Sin la constante ayuda militar, diplomática y financiera prestada por la Alemania de Hitler y la Italia de Mussolini, es harto difícil creer que el bando liderado por el general Franco hubiera podido obtener su rotunda victoria absoluta e incondicional. De igual modo, sin el asfixiante embargo impuesto por la política de No Intervención y la inhibición de las grandes democracias occidentales, con su gravoso efecto en la capacidad defensiva, disponibilidad material y fortaleza moral, es muy poco probable que la República hubiera sufrido una derrota militar tan total y sin paliativos. Así lo explicitaba el agregado militar británico en España en un informe confidencial elaborado al final del conflicto:

Es casi superfluo recapitular las razones [de la victoria de Franco]. Estas son, en primer lugar, la persistente superioridad material durante toda la guerra de las fuerzas nacionalistas en tierra y en el aire, y, en segundo lugar, la superior calidad de todos sus cuadros hasta hace nueve meses o posiblemente un año. […]

Esta inferioridad material [de las tropas republicanas] no solo es cuantitativa, sino también cualitativa, como resultado de la multiplicidad de tipos [de armas]. Fuera cual fuera el propósito imparcial y benévolo del Acuerdo de No Intervención, sus repercusiones en el problema de abastecimiento de armas de las fuerzas republicanas han sido, para decir lo mínimo, funestas y sin duda muy distintas de lo que se pretendía.

La ayuda material de Rusia, México y Checoslovaquia [a la República] nunca se ha equiparado en cantidad o calidad con la de Italia y Alemania [a Franco]. Otros países, con independencia de sus simpatías, se vieron refrenados por la actitud de Gran Bretaña. En esa situación, las armas que la República pudo comprar en otras partes han sido pocas, por vías dudosas y generalmente bajo cuerda. El material bélico así adquirido tuvo que ser pagado a precios altísimos y utilizado sin la ayuda de instructores cualificados en su funcionamiento. Tales medios de adquisición han dañado severamente los recursos financieros de los republicanos[110].

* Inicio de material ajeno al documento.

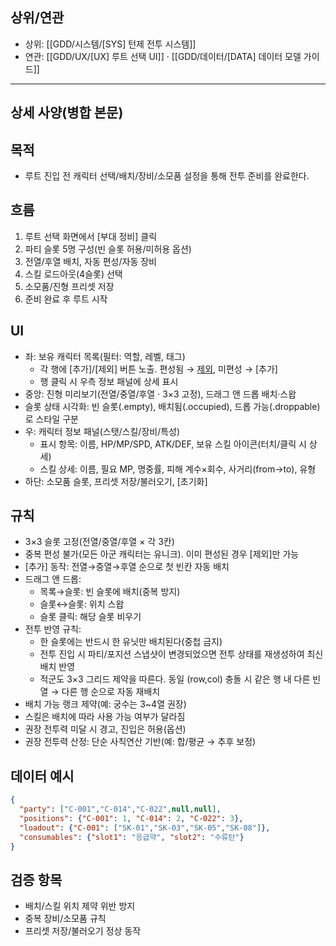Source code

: 

## 상위/연관
- 상위: [[GDD/시스템/[SYS] 턴제 전투 시스템]]  
- 연관: [[GDD/UX/[UX] 루트 선택 UI]] · [[GDD/데이터/[DATA] 데이터 모델 가이드]]

---

## 상세 사양(병합 본문)

## 목적
- 루트 진입 전 캐릭터 선택/배치/장비/소모품 설정을 통해 전투 준비를 완료한다.

## 흐름
1) 루트 선택 화면에서 [부대 정비] 클릭  
2) 파티 슬롯 5명 구성(빈 슬롯 허용/미허용 옵션)  
3) 전열/후열 배치, 자동 편성/자동 장비  
4) 스킬 로드아웃(4슬롯) 선택  
5) 소모품/진형 프리셋 저장  
6) 준비 완료 후 루트 시작

## UI
- 좌: 보유 캐릭터 목록(필터: 역할, 레벨, 태그)
  - 각 행에 [추가]/[제외] 버튼 노출. 편성됨 → [제외](위험색), 미편성 → [추가]
  - 행 클릭 시 우측 정보 패널에 상세 표시
- 중앙: 진형 미리보기(전열/중열/후열 · 3×3 고정), 드래그 앤 드롭 배치·스왑
- 슬롯 상태 시각화: 빈 슬롯(.empty), 배치됨(.occupied), 드롭 가능(.droppable)로 스타일 구분
- 우: 캐릭터 정보 패널(스탯/스킬/장비/특성)
  - 표시 항목: 이름, HP/MP/SPD, ATK/DEF, 보유 스킬 아이콘(터치/클릭 시 상세)
  - 스킬 상세: 이름, 필요 MP, 명중률, 피해 계수×회수, 사거리(from→to), 유형
- 하단: 소모품 슬롯, 프리셋 저장/불러오기, [초기화]

## 규칙
- 3×3 슬롯 고정(전열/중열/후열 × 각 3칸)
- 중복 편성 불가(모든 아군 캐릭터는 유니크). 이미 편성된 경우 [제외]만 가능
- [추가] 동작: 전열→중열→후열 순으로 첫 빈칸 자동 배치
- 드래그 앤 드롭:
  - 목록→슬롯: 빈 슬롯에 배치(중복 방지)
  - 슬롯↔슬롯: 위치 스왑
  - 슬롯 클릭: 해당 슬롯 비우기
- 전투 반영 규칙:
  - 한 슬롯에는 반드시 한 유닛만 배치된다(중첩 금지)
  - 전투 진입 시 파티/포지션 스냅샷이 변경되었으면 전투 상태를 재생성하여 최신 배치 반영
  - 적군도 3×3 그리드 제약을 따른다. 동일 (row,col) 충돌 시 같은 행 내 다른 빈 열 → 다른 행 순으로 자동 재배치
- 배치 가능 랭크 제약(예: 궁수는 3~4열 권장)
- 스킬은 배치에 따라 사용 가능 여부가 달라짐
- 권장 전투력 미달 시 경고, 진입은 허용(옵션)
- 권장 전투력 산정: 단순 사칙연산 기반(예: 합/평균 → 추후 보정)

## 데이터 예시
```json
{
  "party": ["C-001","C-014","C-022",null,null],
  "positions": {"C-001": 1, "C-014": 2, "C-022": 3},
  "loadout": {"C-001": ["SK-01","SK-03","SK-05","SK-08"]},
  "consumables": {"slot1": "응급약", "slot2": "수류탄"}
}
```

## 검증 항목
- 배치/스킬 위치 제약 위반 방지  
- 중복 장비/소모품 규칙  
- 프리셋 저장/불러오기 정상 동작

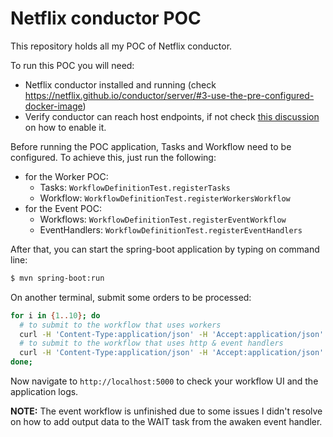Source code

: # Netflix conductor POC
This repository holds all my POC of Netflix conductor.

To run this POC you will need:
* Netflix conductor installed and running (check https://netflix.github.io/conductor/server/#3-use-the-pre-configured-docker-image)
* Verify conductor can reach host endpoints, if not check [this discussion](https://github.com/Netflix/conductor/discussions/2591) on how to enable it.

Before running the POC application, Tasks and Workflow need to be configured. To achieve this, just run the following:
* for the Worker POC:
    * Tasks: `WorkflowDefinitionTest.registerTasks`
    * Workflow: `WorkflowDefinitionTest.registerWorkersWorkflow`
* for the Event POC:
    * Workflows: `WorkflowDefinitionTest.registerEventWorkflow`
    * EventHandlers: `WorkflowDefinitionTest.registerEventHandlers`

After that, you can start the spring-boot application by typing on command line:
```bash
$ mvn spring-boot:run
```

On another terminal, submit some orders to be processed:
```bash
for i in {1..10}; do 
  # to submit to the workflow that uses workers
  curl -H 'Content-Type:application/json' -H 'Accept:application/json' -X POST http://localhost:8081/order -d '{ "orderId": "1", "workflowDefinition": "Order-Worker-POC", "version": 1 }'
  # to submit to the workflow that uses http & event handlers
  curl -H 'Content-Type:application/json' -H 'Accept:application/json' -X POST http://localhost:8081/order -d '{ "orderId": "1", "workflowDefinition": "Order-Event-POC", "version": 1 }' 
done;
```

Now navigate to `http://localhost:5000` to check your workflow UI and the application logs.

**NOTE:** The event workflow is unfinished due to some issues I didn't resolve on how to add output data to the WAIT task from the awaken event handler.


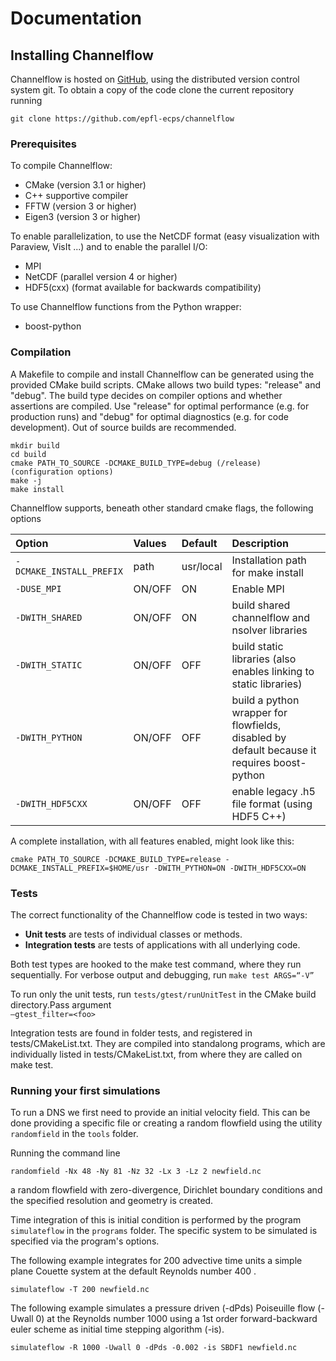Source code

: # Documentation

## Installing Channelflow

Channelflow is hosted on [GitHub](https://github.com/epfl-ecps/channelflow), using the distributed  version control system git.
To obtain a copy of the code clone the current repository running

`git clone https://github.com/epfl-ecps/channelflow`


### Prerequisites

To compile Channelflow:
* CMake (version 3.1 or higher)
* C++ supportive compiler
* FFTW (version 3 or higher)
* Eigen3 (version 3 or higher)

To enable parallelization, to use the NetCDF format (easy visualization with Paraview, VisIt ...) and to enable the parallel I/O:
* MPI
* NetCDF (parallel version 4 or higher)
* HDF5(cxx) (format available for backwards compatibility)

To use Channelflow functions from the Python wrapper:
* boost-python


### Compilation
A Makefile to compile and install Channelflow can be generated using the provided CMake build scripts.
CMake allows two build types: "release" and "debug". The build type decides on compiler options and whether assertions
are compiled. Use "release" for optimal performance (e.g. for production runs) and "debug" for optimal diagnostics
(e.g. for code development).
Out of source builds are recommended.

```
mkdir build
cd build
cmake PATH_TO_SOURCE -DCMAKE_BUILD_TYPE=debug (/release) (configuration options)
make -j
make install
```

Channelflow supports, beneath other standard cmake flags, the following options


|Option                   | Values  | Default   | Description                                                       |
|:------------------------|:--------|:----------|:------------------------------------------------------------------|
|`-DCMAKE_INSTALL_PREFIX` | path    | usr/local | Installation path for make install                                |
|`-DUSE_MPI`              | ON/OFF  | ON        | Enable MPI                                                        |
|`-DWITH_SHARED`          | ON/OFF  | ON        | build shared channelflow and nsolver libraries                    |
|`-DWITH_STATIC`          | ON/OFF  | OFF       | build static libraries (also enables linking to static libraries) |
|`-DWITH_PYTHON`          | ON/OFF  | OFF       | build a python wrapper for flowfields, disabled by default because it requires boost-python |
|`-DWITH_HDF5CXX`         |  ON/OFF | OFF       | enable legacy .h5 file format (using HDF5 C++)                    |


A complete installation, with all features enabled, might look like this:

  `cmake PATH_TO_SOURCE -DCMAKE_BUILD_TYPE=release -DCMAKE_INSTALL_PREFIX=$HOME/usr -DWITH_PYTHON=ON -DWITH_HDF5CXX=ON`


### Tests

The correct functionality of the Channelflow code is tested in two ways:
* **Unit tests** are tests of individual classes or methods.
* **Integration tests** are tests of applications with all underlying code.

Both test types are hooked to the make test command, where they run sequentially.
For verbose output and debugging, run `make test ARGS=“-V”`

To run only the unit tests, run `tests/gtest/runUnitTest` in the CMake build directory.Pass argument <br/>
`–gtest_filter=<foo>`

Integration tests are found in folder tests, and registered in tests/CMakeList.txt. They are compiled into standalong
programs, which are individually listed in tests/CMakeList.txt, from where they are called on make test.



### Running your first simulations


To run a DNS we first need to provide an initial velocity field. This can be done providing a specific file or creating
a random flowfield using the utility `randomfield` in the `tools` folder.

Running the command line

`randomfield -Nx 48 -Ny 81 -Nz 32 -Lx 3 -Lz 2 newfield.nc`

a random flowfield with zero-divergence, Dirichlet boundary conditions and the specified resolution and geometry is created.

Time integration of this is initial condition is performed by the program `simulateflow` in the `programs` folder.
The specific system to be simulated is specified via the program's options.

The following example integrates for 200 advective time units a simple plane Couette system at the default Reynolds number
400 .

`simulateflow -T 200 newfield.nc`

The following example simulates a pressure driven (-dPds) Poiseuille flow (-Uwall 0) at the Reynolds number 1000 using
a 1st order forward-backward euler scheme as initial time stepping algorithm (-is).

`simulateflow -R 1000 -Uwall 0 -dPds -0.002 -is SBDF1 newfield.nc`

Si es incuestionable que ese contexto internacional fue crucial para el desenlace de la guerra civil, también es cierto que la influencia de la contienda en la crisis europea fue aminorada por el éxito parcial de la política de No Intervención colectiva. El localizado conflicto español no habría de ser el catalizador de una guerra europea que acabaría por estallar posteriormente por otros motivos. Sin embargo, pese a que esa política cauterizó los peores efectos disolventes de la contienda española sobre el escenario europeo, no pudo evitar al menos tres graves consecuencias de gran trascendencia: la cristalización del Eje italo-germano en clave antidemocrática tanto más que anticomunista; una división debilitadora de la entente franco-británica y de sus respectivas opiniones públicas; y la inclinación de la Unión Soviética hacia un expectante aislacionismo que estaba tan abierto a cortejar el apoyo franco-británico como un pacto de no agresión mutuo con Alemania.

En este sentido, el avispero español puede ser considerado con toda propiedad el prólogo de la Segunda Guerra Mundial y no solo en el evidente sentido estrictamente cronológico. Además de ser sobre todo una guerra civil española, la contienda también había sido una pequeña guerra civil europea en miniatura y sustancialmente premonitoria de la que habría de estallar en septiembre de 1939.